==== Available data ====

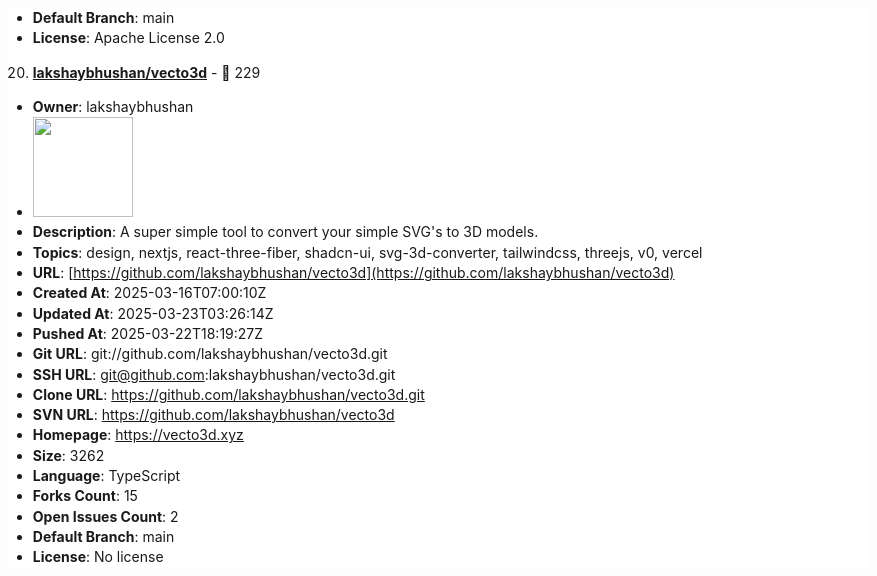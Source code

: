    - **Default Branch**: main
   - **License**: Apache License 2.0

20. **[lakshaybhushan/vecto3d](https://github.com/lakshaybhushan/vecto3d)** - 🌟 229
   - **Owner**: lakshaybhushan
   - <img src="https://avatars.githubusercontent.com/u/74349407?v=4" width="100" height="100">
   - **Description**: A super simple tool to convert your simple SVG's to 3D models.
   - **Topics**: design, nextjs, react-three-fiber, shadcn-ui, svg-3d-converter, tailwindcss, threejs, v0, vercel
   - **URL**: [https://github.com/lakshaybhushan/vecto3d](https://github.com/lakshaybhushan/vecto3d)
   - **Created At**: 2025-03-16T07:00:10Z
   - **Updated At**: 2025-03-23T03:26:14Z
   - **Pushed At**: 2025-03-22T18:19:27Z
   - **Git URL**: git://github.com/lakshaybhushan/vecto3d.git
   - **SSH URL**: git@github.com:lakshaybhushan/vecto3d.git
   - **Clone URL**: https://github.com/lakshaybhushan/vecto3d.git
   - **SVN URL**: https://github.com/lakshaybhushan/vecto3d
   - **Homepage**: https://vecto3d.xyz
   - **Size**: 3262
   - **Language**: TypeScript
   - **Forks Count**: 15
   - **Open Issues Count**: 2
   - **Default Branch**: main
   - **License**: No license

====

Aim of the exercise ::
Among the records above, a stretch begins at the line containing "threejs, v0, vercel" and ends at the line containing "- **Clone URL**: https://github.com/lakshaybhushan/vecto3d.git". Restate that stretch word for word, and nothing else.

Output of the task ::
   - **Topics**: design, nextjs, react-three-fiber, shadcn-ui, svg-3d-converter, tailwindcss, threejs, v0, vercel
   - **URL**: [https://github.com/lakshaybhushan/vecto3d](https://github.com/lakshaybhushan/vecto3d)
   - **Created At**: 2025-03-16T07:00:10Z
   - **Updated At**: 2025-03-23T03:26:14Z
   - **Pushed At**: 2025-03-22T18:19:27Z
   - **Git URL**: git://github.com/lakshaybhushan/vecto3d.git
   - **SSH URL**: git@github.com:lakshaybhushan/vecto3d.git
   - **Clone URL**: https://github.com/lakshaybhushan/vecto3d.git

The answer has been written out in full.